TRY IT - Will you transcribe all the entries word for word, skipping the pictures they hold?

RECORD SET -

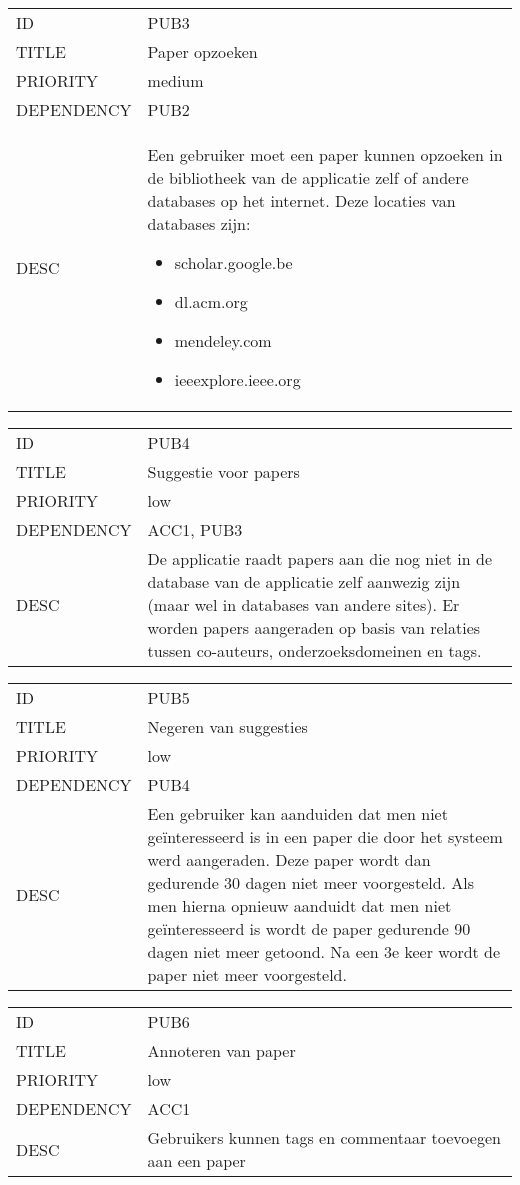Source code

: \begin{longtable}{lp{10cm}}
ID           & PUB3\\
TITLE        & Paper opzoeken\\
PRIORITY     & medium\\
DEPENDENCY   & PUB2\\
DESC         & Een gebruiker moet een paper kunnen opzoeken in de bibliotheek van de applicatie zelf of andere databases op het internet. Deze locaties van databases zijn:
\begin{itemize}
\item scholar.google.be
\item dl.acm.org
\item mendeley.com
\item ieeexplore.ieee.org
\end{itemize}     
\end{longtable}

\begin{longtable}{lp{10cm}}
ID           & PUB4\\
TITLE        & Suggestie voor papers\\
PRIORITY     & low\\
DEPENDENCY   & ACC1, PUB3\\
DESC         &  De applicatie raadt papers aan die nog niet in de database van de applicatie zelf aanwezig zijn (maar wel in databases van andere sites). Er worden papers aangeraden op basis van relaties tussen co-auteurs, onderzoeksdomeinen en tags.     
\end{longtable}

\begin{longtable}{lp{10cm}}
ID           & PUB5\\
TITLE        & Negeren van suggesties\\
PRIORITY     & low\\
DEPENDENCY   & PUB4\\
DESC         & Een gebruiker kan aanduiden dat men niet geïnteresseerd is in een paper die door het systeem werd aangeraden. Deze paper wordt dan gedurende 30 dagen niet meer voorgesteld. Als men hierna opnieuw aanduidt dat men niet geïnteresseerd is wordt de paper gedurende 90 dagen niet meer getoond. Na een 3e keer wordt de paper niet meer voorgesteld.     
\end{longtable}

\begin{longtable}{lp{10cm}}
ID           & PUB6\\
TITLE        & Annoteren van paper\\
PRIORITY     & low\\
DEPENDENCY   & ACC1\\
DESC         & Gebruikers kunnen tags en commentaar toevoegen aan een paper     
\end{longtable}

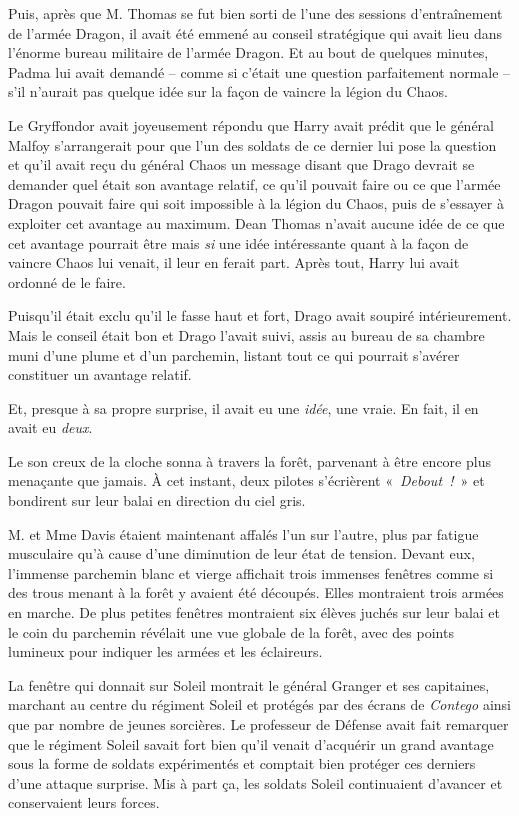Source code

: Puis, après que M. Thomas se fut bien sorti de l'une des sessions d'entraînement de l'armée Dragon, il avait été emmené au conseil stratégique qui avait lieu dans l'énorme bureau militaire de l'armée Dragon. Et au bout de quelques minutes, Padma lui avait demandé -- comme si c'était une question parfaitement normale -- s'il n'aurait pas quelque idée sur la façon de vaincre la légion du Chaos.

Le Gryffondor avait joyeusement répondu que Harry avait prédit que le général Malfoy s'arrangerait pour que l'un des soldats de ce dernier lui pose la question et qu'il avait reçu du général Chaos un message disant que Drago devrait se demander quel était son avantage relatif, ce qu'il pouvait faire ou ce que l'armée Dragon pouvait faire qui soit impossible à la légion du Chaos, puis de s'essayer à exploiter cet avantage au maximum. Dean Thomas n'avait aucune idée de ce que cet avantage pourrait être mais \emph{si} une idée intéressante quant à la façon de vaincre Chaos lui venait, il leur en ferait part. Après tout, Harry lui avait ordonné de le faire.

Puisqu'il était exclu qu'il le fasse haut et fort, Drago avait soupiré intérieurement. Mais le conseil était bon et Drago l'avait suivi, assis au bureau de sa chambre muni d'une plume et d'un parchemin, listant tout ce qui pourrait s'avérer constituer un avantage relatif.

Et, presque à sa propre surprise, il avait eu une \emph{idée}, une vraie. En fait, il en avait eu \emph{deux}.

Le son creux de la cloche sonna à travers la forêt, parvenant à être encore plus menaçante que jamais. À cet instant, deux pilotes s'écrièrent «~\emph{Debout~!}~» et bondirent sur leur balai en direction du ciel gris.

\later

M. et Mme Davis étaient maintenant affalés l'un sur l'autre, plus par fatigue musculaire qu'à cause d'une diminution de leur état de tension. Devant eux, l'immense parchemin blanc et vierge affichait trois immenses fenêtres comme si des trous menant à la forêt y avaient été découpés. Elles montraient trois armées en marche. De plus petites fenêtres montraient six élèves juchés sur leur balai et le coin du parchemin révélait une vue globale de la forêt, avec des points lumineux pour indiquer les armées et les éclaireurs.

La fenêtre qui donnait sur Soleil montrait le général Granger et ses capitaines, marchant au centre du régiment Soleil et protégés par des écrans de \emph{Contego} ainsi que par nombre de jeunes sorcières. Le professeur de Défense avait fait remarquer que le régiment Soleil savait fort bien qu'il venait d'acquérir un grand avantage sous la forme de soldats expérimentés et comptait bien protéger ces derniers d'une attaque surprise. Mis à part ça, les soldats Soleil continuaient d'avancer et conservaient leurs forces.

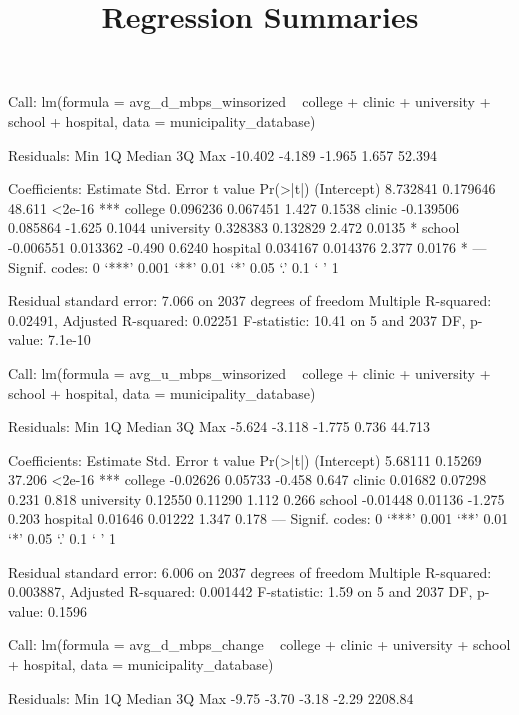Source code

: \documentclass{article}
\begin{document}
\title{Regression Summaries}
\maketitle

Call:
lm(formula = avg\_d\_mbps\_winsorized ~ college + clinic + university + 
    school + hospital, data = municipality\_database)

Residuals:
    Min      1Q  Median      3Q     Max 
-10.402  -4.189  -1.965   1.657  52.394 

Coefficients:
             Estimate Std. Error t value Pr(>|t|)    
(Intercept)  8.732841   0.179646  48.611   <2e-16 ***
college      0.096236   0.067451   1.427   0.1538    
clinic      -0.139506   0.085864  -1.625   0.1044    
university   0.328383   0.132829   2.472   0.0135 *  
school      -0.006551   0.013362  -0.490   0.6240    
hospital     0.034167   0.014376   2.377   0.0176 *  
---
Signif. codes:  0 ‘***’ 0.001 ‘**’ 0.01 ‘*’ 0.05 ‘.’ 0.1 ‘ ’ 1

Residual standard error: 7.066 on 2037 degrees of freedom
Multiple R-squared:  0.02491,	Adjusted R-squared:  0.02251 
F-statistic: 10.41 on 5 and 2037 DF,  p-value: 7.1e-10

\newpage

Call:
lm(formula = avg\_u\_mbps\_winsorized ~ college + clinic + university + 
    school + hospital, data = municipality\_database)

Residuals:
   Min     1Q Median     3Q    Max 
-5.624 -3.118 -1.775  0.736 44.713 

Coefficients:
            Estimate Std. Error t value Pr(>|t|)    
(Intercept)  5.68111    0.15269  37.206   <2e-16 ***
college     -0.02626    0.05733  -0.458    0.647    
clinic       0.01682    0.07298   0.231    0.818    
university   0.12550    0.11290   1.112    0.266    
school      -0.01448    0.01136  -1.275    0.203    
hospital     0.01646    0.01222   1.347    0.178    
---
Signif. codes:  0 ‘***’ 0.001 ‘**’ 0.01 ‘*’ 0.05 ‘.’ 0.1 ‘ ’ 1

Residual standard error: 6.006 on 2037 degrees of freedom
Multiple R-squared:  0.003887,	Adjusted R-squared:  0.001442 
F-statistic:  1.59 on 5 and 2037 DF,  p-value: 0.1596

\newpage

Call:
lm(formula = avg\_d\_mbps\_change ~ college + clinic + university + 
    school + hospital, data = municipality\_database)

Residuals:
    Min      1Q  Median      3Q     Max 
  -9.75   -3.70   -3.18   -2.29 2208.84 
\end{document}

WRITTEN RESPONSE -
Source code

: \begin{longtable}{lp{10cm}}
ID           & PUB3\\
TITLE        & Paper opzoeken\\
PRIORITY     & medium\\
DEPENDENCY   & PUB2\\
DESC         & Een gebruiker moet een paper kunnen opzoeken in de bibliotheek van de applicatie zelf of andere databases op het internet. Deze locaties van databases zijn:
\begin{itemize}
\item scholar.google.be
\item dl.acm.org
\item mendeley.com
\item ieeexplore.ieee.org
\end{itemize}     
\end{longtable}

\begin{longtable}{lp{10cm}}
ID           & PUB4\\
TITLE        & Suggestie voor papers\\
PRIORITY     & low\\
DEPENDENCY   & ACC1, PUB3\\
DESC         &  De applicatie raadt papers aan die nog niet in de database van de applicatie zelf aanwezig zijn (maar wel in databases van andere sites). Er worden papers aangeraden op basis van relaties tussen co-auteurs, onderzoeksdomeinen en tags.     
\end{longtable}

\begin{longtable}{lp{10cm}}
ID           & PUB5\\
TITLE        & Negeren van suggesties\\
PRIORITY     & low\\
DEPENDENCY   & PUB4\\
DESC         & Een gebruiker kan aanduiden dat men niet geïnteresseerd is in een paper die door het systeem werd aangeraden. Deze paper wordt dan gedurende 30 dagen niet meer voorgesteld. Als men hierna opnieuw aanduidt dat men niet geïnteresseerd is wordt de paper gedurende 90 dagen niet meer getoond. Na een 3e keer wordt de paper niet meer voorgesteld.     
\end{longtable}

\begin{longtable}{lp{10cm}}
ID           & PUB6\\
TITLE        & Annoteren van paper\\
PRIORITY     & low\\
DEPENDENCY   & ACC1\\
DESC         & Gebruikers kunnen tags en commentaar toevoegen aan een paper     
\end{longtable}

Source code

: Puis, après que M. Thomas se fut bien sorti de l'une des sessions d'entraînement de l'armée Dragon, il avait été emmené au conseil stratégique qui avait lieu dans l'énorme bureau militaire de l'armée Dragon. Et au bout de quelques minutes, Padma lui avait demandé -- comme si c'était une question parfaitement normale -- s'il n'aurait pas quelque idée sur la façon de vaincre la légion du Chaos.

Le Gryffondor avait joyeusement répondu que Harry avait prédit que le général Malfoy s'arrangerait pour que l'un des soldats de ce dernier lui pose la question et qu'il avait reçu du général Chaos un message disant que Drago devrait se demander quel était son avantage relatif, ce qu'il pouvait faire ou ce que l'armée Dragon pouvait faire qui soit impossible à la légion du Chaos, puis de s'essayer à exploiter cet avantage au maximum. Dean Thomas n'avait aucune idée de ce que cet avantage pourrait être mais \emph{si} une idée intéressante quant à la façon de vaincre Chaos lui venait, il leur en ferait part. Après tout, Harry lui avait ordonné de le faire.

Puisqu'il était exclu qu'il le fasse haut et fort, Drago avait soupiré intérieurement. Mais le conseil était bon et Drago l'avait suivi, assis au bureau de sa chambre muni d'une plume et d'un parchemin, listant tout ce qui pourrait s'avérer constituer un avantage relatif.

Et, presque à sa propre surprise, il avait eu une \emph{idée}, une vraie. En fait, il en avait eu \emph{deux}.

Le son creux de la cloche sonna à travers la forêt, parvenant à être encore plus menaçante que jamais. À cet instant, deux pilotes s'écrièrent «~\emph{Debout~!}~» et bondirent sur leur balai en direction du ciel gris.

\later

M. et Mme Davis étaient maintenant affalés l'un sur l'autre, plus par fatigue musculaire qu'à cause d'une diminution de leur état de tension. Devant eux, l'immense parchemin blanc et vierge affichait trois immenses fenêtres comme si des trous menant à la forêt y avaient été découpés. Elles montraient trois armées en marche. De plus petites fenêtres montraient six élèves juchés sur leur balai et le coin du parchemin révélait une vue globale de la forêt, avec des points lumineux pour indiquer les armées et les éclaireurs.

La fenêtre qui donnait sur Soleil montrait le général Granger et ses capitaines, marchant au centre du régiment Soleil et protégés par des écrans de \emph{Contego} ainsi que par nombre de jeunes sorcières. Le professeur de Défense avait fait remarquer que le régiment Soleil savait fort bien qu'il venait d'acquérir un grand avantage sous la forme de soldats expérimentés et comptait bien protéger ces derniers d'une attaque surprise. Mis à part ça, les soldats Soleil continuaient d'avancer et conservaient leurs forces.

Source code

: \documentclass{article}
\begin{document}
\title{Regression Summaries}
\maketitle

Call:
lm(formula = avg\_d\_mbps\_winsorized ~ college + clinic + university + 
    school + hospital, data = municipality\_database)

Residuals:
    Min      1Q  Median      3Q     Max 
-10.402  -4.189  -1.965   1.657  52.394 

Coefficients:
             Estimate Std. Error t value Pr(>|t|)    
(Intercept)  8.732841   0.179646  48.611   <2e-16 ***
college      0.096236   0.067451   1.427   0.1538    
clinic      -0.139506   0.085864  -1.625   0.1044    
university   0.328383   0.132829   2.472   0.0135 *  
school      -0.006551   0.013362  -0.490   0.6240    
hospital     0.034167   0.014376   2.377   0.0176 *  
---
Signif. codes:  0 ‘***’ 0.001 ‘**’ 0.01 ‘*’ 0.05 ‘.’ 0.1 ‘ ’ 1

Residual standard error: 7.066 on 2037 degrees of freedom
Multiple R-squared:  0.02491,	Adjusted R-squared:  0.02251 
F-statistic: 10.41 on 5 and 2037 DF,  p-value: 7.1e-10

\newpage

Call:
lm(formula = avg\_u\_mbps\_winsorized ~ college + clinic + university + 
    school + hospital, data = municipality\_database)

Residuals:
   Min     1Q Median     3Q    Max 
-5.624 -3.118 -1.775  0.736 44.713 

Coefficients:
            Estimate Std. Error t value Pr(>|t|)    
(Intercept)  5.68111    0.15269  37.206   <2e-16 ***
college     -0.02626    0.05733  -0.458    0.647    
clinic       0.01682    0.07298   0.231    0.818    
university   0.12550    0.11290   1.112    0.266    
school      -0.01448    0.01136  -1.275    0.203    
hospital     0.01646    0.01222   1.347    0.178    
---
Signif. codes:  0 ‘***’ 0.001 ‘**’ 0.01 ‘*’ 0.05 ‘.’ 0.1 ‘ ’ 1

Residual standard error: 6.006 on 2037 degrees of freedom
Multiple R-squared:  0.003887,	Adjusted R-squared:  0.001442 
F-statistic:  1.59 on 5 and 2037 DF,  p-value: 0.1596

\newpage

Call:
lm(formula = avg\_d\_mbps\_change ~ college + clinic + university + 
    school + hospital, data = municipality\_database)

Residuals:
    Min      1Q  Median      3Q     Max 
  -9.75   -3.70   -3.18   -2.29 2208.84 
\end{document}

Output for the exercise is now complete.